Hong Kong activists arrested: Joshua Wong and others charged
A number of prominent pro-democracy activists and lawmakers have been arrested by police in Hong Kong.
Joshua Wong and Agnes Chow, from the Demosisto party, were arrested and charged on Friday, while party chairman Ivan Lam, who is not currently in Hong Kong, was charged in his absence.
Three pro-democracy lawmakers have also been arrested.
It comes after a mass march, scheduled for Saturday, was banned by officials and called off by organisers.
If demonstrations went ahead, it would mark the 13th consecutive weekend of protests in Hong Kong.
The movement started as rallies against a controversial extradition bill – now suspended – which would have allowed criminal suspects to be sent to mainland China for trial.
They have since expanded in scope, becoming a broader pro-democracy movement in which clashes have grown more violent.
Who has been arrested?
At least three activists and three lawmakers were detained during the 24-hour police crackdown.
The Demosisto party said Mr Wong, 23, was “suddenly pushed into a private car on the street” while walking to a train station at around 07:30 (23:30 GMT Thursday).
Both he and Ms Chow were taken to police headquarters in Wan Chai and were charged with unlawfully organising a rally on 21 June, at which protesters blockaded police headquarters for 15 hours.
My arrest shows the government answers our request for a dialogue with batons, tear gas, rubber bullets and mass arrest. Our freedom of assembly and other fundamental rights are eroded.
The 23-year-old first rose to prominence as the poster boy of a protest movement that swept Hong Kong in 2014.
Andy Chan, founder of the Hong Kong National Party which campaigns for the territory’s independence, also said he was detained on Thursday night while trying to board a flight from Hong Kong airport.
Amnesty International called the arrests “an outrageous assault” on free expression and EU foreign policy chief Federica Mogherini labelled the latest developments “extremely worrying”.
“We expect the authorities in Hong Kong to respect the freedom of assembly, expression and association as well as the right of people to demonstrate peacefully,” she said.
Three pro-democracy lawmakers, Cheng Chung-tai, Au Nok-hin and Jeremy Tam Man-ho, were also arrested for offences relating to past protests.
About 900 people have been arrested since the demonstrations began in June.
In almost three months of increasingly violent clashes, hundreds have already been detained, but the latest, high-profile arrests are being seen as much more political in nature.

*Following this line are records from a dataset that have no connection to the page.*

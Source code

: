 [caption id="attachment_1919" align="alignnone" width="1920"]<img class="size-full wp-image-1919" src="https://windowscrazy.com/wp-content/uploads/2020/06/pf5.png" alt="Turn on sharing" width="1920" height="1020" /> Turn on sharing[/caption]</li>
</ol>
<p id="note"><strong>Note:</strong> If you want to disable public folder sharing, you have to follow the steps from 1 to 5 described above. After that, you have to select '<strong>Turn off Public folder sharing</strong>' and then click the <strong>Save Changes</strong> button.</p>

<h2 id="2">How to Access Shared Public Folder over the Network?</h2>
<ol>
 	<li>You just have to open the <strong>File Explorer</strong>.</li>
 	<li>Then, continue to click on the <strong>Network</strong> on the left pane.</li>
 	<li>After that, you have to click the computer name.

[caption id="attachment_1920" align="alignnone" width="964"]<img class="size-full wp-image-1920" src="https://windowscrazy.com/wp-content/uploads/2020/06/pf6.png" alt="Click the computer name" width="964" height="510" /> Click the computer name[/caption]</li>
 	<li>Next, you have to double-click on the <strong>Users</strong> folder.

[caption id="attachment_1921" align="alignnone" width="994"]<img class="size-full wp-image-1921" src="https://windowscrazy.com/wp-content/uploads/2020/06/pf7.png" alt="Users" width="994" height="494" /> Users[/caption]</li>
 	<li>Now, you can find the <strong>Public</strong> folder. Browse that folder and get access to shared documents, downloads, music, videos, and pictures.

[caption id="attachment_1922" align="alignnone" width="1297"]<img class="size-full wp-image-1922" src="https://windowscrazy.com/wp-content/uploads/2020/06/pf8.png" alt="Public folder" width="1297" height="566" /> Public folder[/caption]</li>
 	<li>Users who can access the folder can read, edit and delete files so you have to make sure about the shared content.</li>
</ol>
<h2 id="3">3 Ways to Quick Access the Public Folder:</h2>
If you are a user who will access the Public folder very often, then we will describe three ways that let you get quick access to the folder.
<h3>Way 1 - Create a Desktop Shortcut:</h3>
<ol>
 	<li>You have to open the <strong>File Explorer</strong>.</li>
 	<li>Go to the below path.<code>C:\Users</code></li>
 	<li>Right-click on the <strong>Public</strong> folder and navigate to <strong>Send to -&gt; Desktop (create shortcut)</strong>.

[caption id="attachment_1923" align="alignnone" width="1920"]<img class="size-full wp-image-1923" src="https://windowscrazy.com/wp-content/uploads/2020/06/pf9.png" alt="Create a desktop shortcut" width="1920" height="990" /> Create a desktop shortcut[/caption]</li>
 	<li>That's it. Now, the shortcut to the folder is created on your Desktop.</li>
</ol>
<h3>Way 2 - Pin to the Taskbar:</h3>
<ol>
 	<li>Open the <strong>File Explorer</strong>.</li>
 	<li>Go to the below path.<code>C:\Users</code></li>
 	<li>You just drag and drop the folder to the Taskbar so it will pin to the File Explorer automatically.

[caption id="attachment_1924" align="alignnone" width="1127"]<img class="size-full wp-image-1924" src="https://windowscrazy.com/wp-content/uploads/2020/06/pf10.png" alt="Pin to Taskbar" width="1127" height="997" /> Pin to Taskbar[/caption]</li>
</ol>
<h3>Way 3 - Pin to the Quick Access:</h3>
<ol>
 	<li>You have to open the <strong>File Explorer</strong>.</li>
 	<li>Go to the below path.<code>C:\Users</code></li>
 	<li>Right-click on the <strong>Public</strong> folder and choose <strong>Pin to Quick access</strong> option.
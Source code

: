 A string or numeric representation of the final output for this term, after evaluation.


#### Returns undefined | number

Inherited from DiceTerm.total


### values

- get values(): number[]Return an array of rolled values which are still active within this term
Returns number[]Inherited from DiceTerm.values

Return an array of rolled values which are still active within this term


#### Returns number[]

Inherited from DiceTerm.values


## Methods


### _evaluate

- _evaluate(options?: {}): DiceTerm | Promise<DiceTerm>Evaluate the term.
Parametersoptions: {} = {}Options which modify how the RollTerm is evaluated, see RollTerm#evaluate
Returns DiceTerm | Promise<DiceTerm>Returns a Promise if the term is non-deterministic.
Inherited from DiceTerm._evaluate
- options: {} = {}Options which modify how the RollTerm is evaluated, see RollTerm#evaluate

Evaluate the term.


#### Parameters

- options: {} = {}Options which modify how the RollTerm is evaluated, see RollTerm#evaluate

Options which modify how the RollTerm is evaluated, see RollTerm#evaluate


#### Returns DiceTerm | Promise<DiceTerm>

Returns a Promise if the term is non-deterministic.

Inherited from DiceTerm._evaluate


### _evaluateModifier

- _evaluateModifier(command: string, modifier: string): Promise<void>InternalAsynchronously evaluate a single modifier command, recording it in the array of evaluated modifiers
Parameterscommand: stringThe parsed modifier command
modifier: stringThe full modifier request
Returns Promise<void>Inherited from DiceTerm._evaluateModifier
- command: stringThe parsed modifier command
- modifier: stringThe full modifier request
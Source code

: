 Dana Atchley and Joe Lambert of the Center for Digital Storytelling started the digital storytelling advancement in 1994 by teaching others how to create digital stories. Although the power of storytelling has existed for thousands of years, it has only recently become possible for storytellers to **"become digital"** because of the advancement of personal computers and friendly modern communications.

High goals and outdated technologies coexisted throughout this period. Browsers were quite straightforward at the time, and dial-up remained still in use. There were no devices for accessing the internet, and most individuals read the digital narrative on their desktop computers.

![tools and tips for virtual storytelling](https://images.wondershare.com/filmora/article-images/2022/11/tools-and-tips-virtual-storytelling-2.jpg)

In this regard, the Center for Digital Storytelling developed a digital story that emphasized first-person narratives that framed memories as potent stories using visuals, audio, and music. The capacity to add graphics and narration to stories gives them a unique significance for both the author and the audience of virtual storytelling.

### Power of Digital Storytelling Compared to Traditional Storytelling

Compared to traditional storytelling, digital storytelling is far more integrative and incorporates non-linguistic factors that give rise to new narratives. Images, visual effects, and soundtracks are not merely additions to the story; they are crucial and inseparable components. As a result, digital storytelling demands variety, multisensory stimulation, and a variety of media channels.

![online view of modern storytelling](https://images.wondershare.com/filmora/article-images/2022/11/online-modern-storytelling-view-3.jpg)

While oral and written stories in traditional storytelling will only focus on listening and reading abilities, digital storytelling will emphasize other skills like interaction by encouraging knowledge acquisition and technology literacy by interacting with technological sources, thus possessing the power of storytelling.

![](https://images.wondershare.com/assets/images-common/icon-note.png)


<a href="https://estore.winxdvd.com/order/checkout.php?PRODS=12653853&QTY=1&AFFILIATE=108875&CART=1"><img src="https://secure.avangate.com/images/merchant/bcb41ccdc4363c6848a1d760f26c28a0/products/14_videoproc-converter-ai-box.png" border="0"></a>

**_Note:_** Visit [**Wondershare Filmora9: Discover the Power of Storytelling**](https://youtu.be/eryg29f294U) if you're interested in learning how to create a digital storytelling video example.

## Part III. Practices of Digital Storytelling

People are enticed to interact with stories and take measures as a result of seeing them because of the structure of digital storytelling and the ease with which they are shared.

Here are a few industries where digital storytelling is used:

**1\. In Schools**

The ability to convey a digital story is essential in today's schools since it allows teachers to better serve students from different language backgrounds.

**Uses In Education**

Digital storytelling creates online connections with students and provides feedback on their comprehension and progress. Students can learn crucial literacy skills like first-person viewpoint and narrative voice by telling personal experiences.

At a press conference, the police insisted they were following the law, with commander Kwok Pak Chung making it clear there might be further arrests.

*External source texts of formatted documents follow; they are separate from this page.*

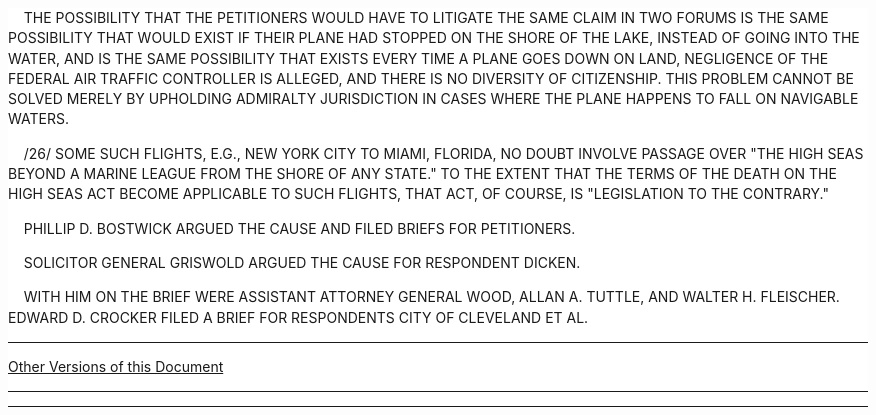     THE POSSIBILITY THAT THE PETITIONERS WOULD HAVE TO LITIGATE THE SAME CLAIM IN TWO FORUMS IS THE SAME POSSIBILITY THAT WOULD EXIST IF THEIR PLANE HAD STOPPED ON THE SHORE OF THE LAKE, INSTEAD OF GOING INTO THE WATER, AND IS THE SAME POSSIBILITY THAT EXISTS EVERY TIME A PLANE GOES DOWN ON LAND, NEGLIGENCE OF THE FEDERAL AIR TRAFFIC CONTROLLER IS ALLEGED, AND THERE IS NO DIVERSITY OF CITIZENSHIP.  THIS PROBLEM CANNOT BE SOLVED MERELY BY UPHOLDING ADMIRALTY JURISDICTION IN CASES WHERE THE PLANE HAPPENS TO FALL ON NAVIGABLE WATERS.

    /26/  SOME SUCH FLIGHTS, E.G., NEW YORK CITY TO MIAMI, FLORIDA, NO DOUBT INVOLVE PASSAGE OVER "THE HIGH SEAS BEYOND A MARINE LEAGUE FROM THE SHORE OF ANY STATE."  TO THE EXTENT THAT THE TERMS OF THE DEATH ON THE HIGH SEAS ACT BECOME APPLICABLE TO SUCH FLIGHTS, THAT ACT, OF COURSE, IS "LEGISLATION TO THE CONTRARY."

    PHILLIP D. BOSTWICK ARGUED THE CAUSE AND FILED BRIEFS FOR PETITIONERS.

    SOLICITOR GENERAL GRISWOLD ARGUED THE CAUSE FOR RESPONDENT DICKEN.

    WITH HIM ON THE BRIEF WERE ASSISTANT ATTORNEY GENERAL WOOD, ALLAN A. TUTTLE, AND WALTER H. FLEISCHER.  EDWARD D. CROCKER FILED A BRIEF FOR RESPONDENTS CITY OF CLEVELAND ET AL.

----------

[Other Versions of this Document](https://publicdocs.github.io/go/links?ns=uslm-x&ref=%2Fus%2Fcourts%2Fscotus%2FusReporter%2F409%2F249)

----------
----------

[/us/courts/scotus/usReporter/409/249]: https://publicdocs.github.io/go/links?ns=uslm-x&ref=%2Fus%2Fcourts%2Fscotus%2FusReporter%2F409%2F249
[/us/usc/t28/s1333]: https://publicdocs.github.io/go/links?ns=uslm&ref=%2Fus%2Fusc%2Ft28%2Fs1333
[/us/usc/t28/s1333]: https://publicdocs.github.io/go/links?ns=uslm&ref=%2Fus%2Fusc%2Ft28%2Fs1333
[/us/courts/scotus/usReporter/405/915]: https://publicdocs.github.io/go/links?ns=uslm-x&ref=%2Fus%2Fcourts%2Fscotus%2FusReporter%2F405%2F915
[/us/courts/scotus/usReporter/404/202]: https://publicdocs.github.io/go/links?ns=uslm-x&ref=%2Fus%2Fcourts%2Fscotus%2FusReporter%2F404%2F202
[/us/courts/scotus/usReporter/276/179]: https://publicdocs.github.io/go/links?ns=uslm-x&ref=%2Fus%2Fcourts%2Fscotus%2FusReporter%2F276%2F179
[/us/courts/scotus/usReporter/295/647]: https://publicdocs.github.io/go/links?ns=uslm-x&ref=%2Fus%2Fcourts%2Fscotus%2FusReporter%2F295%2F647
[/us/courts/scotus/usReporter/295/649]: https://publicdocs.github.io/go/links?ns=uslm-x&ref=%2Fus%2Fcourts%2Fscotus%2FusReporter%2F295%2F649
[/us/courts/scotus/usReporter/234/52]: https://publicdocs.github.io/go/links?ns=uslm-x&ref=%2Fus%2Fcourts%2Fscotus%2FusReporter%2F234%2F52
[/us/courts/scotus/usReporter/395/352]: https://publicdocs.github.io/go/links?ns=uslm-x&ref=%2Fus%2Fcourts%2Fscotus%2FusReporter%2F395%2F352
[/us/stat/41/537]: https://publicdocs.github.io/go/links?ns=uslm&ref=%2Fus%2Fstat%2F41%2F537
[/us/usc/t46/s761]: https://publicdocs.github.io/go/links?ns=uslm&ref=%2Fus%2Fusc%2Ft46%2Fs761
[/us/courts/scotus/usReporter/241/166]: https://publicdocs.github.io/go/links?ns=uslm-x&ref=%2Fus%2Fcourts%2Fscotus%2FusReporter%2F241%2F166
[/us/courts/scotus/usReporter/247/372]: https://publicdocs.github.io/go/links?ns=uslm-x&ref=%2Fus%2Fcourts%2Fscotus%2FusReporter%2F247%2F372
[/us/courts/scotus/usReporter/261/479]: https://publicdocs.github.io/go/links?ns=uslm-x&ref=%2Fus%2Fcourts%2Fscotus%2FusReporter%2F261%2F479
[/us/courts/scotus/usReporter/266/449]: https://publicdocs.github.io/go/links?ns=uslm-x&ref=%2Fus%2Fcourts%2Fscotus%2FusReporter%2F266%2F449
[/us/courts/scotus/usReporter/279/109]: https://publicdocs.github.io/go/links?ns=uslm-x&ref=%2Fus%2Fcourts%2Fscotus%2FusReporter%2F279%2F109
[/us/courts/scotus/usReporter/318/36]: https://publicdocs.github.io/go/links?ns=uslm-x&ref=%2Fus%2Fcourts%2Fscotus%2FusReporter%2F318%2F36
[/us/stat/41/1007]: https://publicdocs.github.io/go/links?ns=uslm&ref=%2Fus%2Fstat%2F41%2F1007
[/us/usc/t46/s688]: https://publicdocs.github.io/go/links?ns=uslm&ref=%2Fus%2Fusc%2Ft46%2Fs688
[/us/courts/scotus/usReporter/373/206]: https://publicdocs.github.io/go/links?ns=uslm-x&ref=%2Fus%2Fcourts%2Fscotus%2FusReporter%2F373%2F206
[/us/stat/62/496]: https://publicdocs.github.io/go/links?ns=uslm&ref=%2Fus%2Fstat%2F62%2F496
[/us/usc/t46/s740]: https://publicdocs.github.io/go/links?ns=uslm&ref=%2Fus%2Fusc%2Ft46%2Fs740
[/us/usc/t46/s761]: https://publicdocs.github.io/go/links?ns=uslm&ref=%2Fus%2Fusc%2Ft46%2Fs761
[/us/courts/scotus/usReporter/276/179]: https://publicdocs.github.io/go/links?ns=uslm-x&ref=%2Fus%2Fcourts%2Fscotus%2FusReporter%2F276%2F179
[/us/courts/scotus/usReporter/292/263]: https://publicdocs.github.io/go/links?ns=uslm-x&ref=%2Fus%2Fcourts%2Fscotus%2FusReporter%2F292%2F263
[/us/usc/t28/s1346]: https://publicdocs.github.io/go/links?ns=uslm&ref=%2Fus%2Fusc%2Ft28%2Fs1346
[/us/courts/scotus/usReporter/404/202]: https://publicdocs.github.io/go/links?ns=uslm-x&ref=%2Fus%2Fcourts%2Fscotus%2FusReporter%2F404%2F202
[/us/courts/scotus/usReporter/396/212]: https://publicdocs.github.io/go/links?ns=uslm-x&ref=%2Fus%2Fcourts%2Fscotus%2FusReporter%2F396%2F212
[/us/usc/t33/s901]: https://publicdocs.github.io/go/links?ns=uslm&ref=%2Fus%2Fusc%2Ft33%2Fs901
[/us/stat/86/1251]: https://publicdocs.github.io/go/links?ns=uslm&ref=%2Fus%2Fstat%2F86%2F1251
[/us/usc/t18/s7]: https://publicdocs.github.io/go/links?ns=uslm&ref=%2Fus%2Fusc%2Ft18%2Fs7
[/us/stat/72/799]: https://publicdocs.github.io/go/links?ns=uslm&ref=%2Fus%2Fstat%2F72%2F799
[/us/usc/t49/s1509]: https://publicdocs.github.io/go/links?ns=uslm&ref=%2Fus%2Fusc%2Ft49%2Fs1509
[/us/stat/44/572]: https://publicdocs.github.io/go/links?ns=uslm&ref=%2Fus%2Fstat%2F44%2F572
[/us/usc/t49/s177]: https://publicdocs.github.io/go/links?ns=uslm&ref=%2Fus%2Fusc%2Ft49%2Fs177
[/us/usc/t28/s1346]: https://publicdocs.github.io/go/links?ns=uslm&ref=%2Fus%2Fusc%2Ft28%2Fs1346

With unconfirmed reports that Beijing has turned down a request by Hong Kong’s chief executive to formally scrap the controversial extradition bill that first sparked the protests, the authorities are toughening their message.
That may dissuade some protesters, but past experience suggests others are likely to be enraged even further.
What about Saturday’s march?
The Civil Human Rights Front, a group behind other record-breaking gatherings, cancelled an anti-extradition law march scheduled for Saturday after failing to overturn a police ban against it.
Organiser Jimmy Sham apologised to the public, but said their priority was to hold protests that were both legally and physically safe.
Another organiser, Bonnie Leung, told the BBC she believed that people would “be clever” and find “legal and safe ways” to protest in spite of the cancellation.
“I don’t think the movement will end at all,” she said. “If the government is trying everything to threaten people away, or it’s trying to wait for the movement to die down, it’s not going to achieve that.”
Hong Kong police on Friday appealed to members of the public to cut ties with “violent protesters” and warned people not to take part in the now-cancelled march.
The recent protests have been characterised as leaderless and activist Nathan Law, who co-founded Demosisto, said nobody was inciting protesters.
“There is no leader or platform in this movement,” he said. “If someone is inciting citizens to go to the streets, it must be the harsh political violence of [Hong Kong’s leader] Carrie Lam.
Media captionHong Kong police fired a gunshot and used water cannon during Sunday’s protests
“Demosisto has never been ‘leaders’ of the movement. Every Hong Kong citizen who has come out has done so according to his own conscience. No matter how the Chinese Communist Party attempts to smear this, nothing can change that fact.
“We appeal to the public not to be afraid of political violence… and continue to fight for their rights. Hong Kong people, go!”
How is China responding?
Beijing has repeatedly condemned the protesters and described their actions as “close to terrorism”. Reuters news agency reports that earlier in the summer China denied a request by Carrie Lam to fully withdraw the extradition bill to help ease tensions and end the unrest.
The protests have frequently escalated into violence between police and activists, with injuries on both sides, and activists are increasingly concerned that China might use military force to intervene.
On Thursday, Beijing moved a new batch of troops into Hong Kong. Chinese state media described it as a routine annual rotation.
But an editorial in the China Daily newspaper emphasised the presence of Chinese troops was not symbolic, and they would have “no reason to sit on their hands” if the situation deteriorated.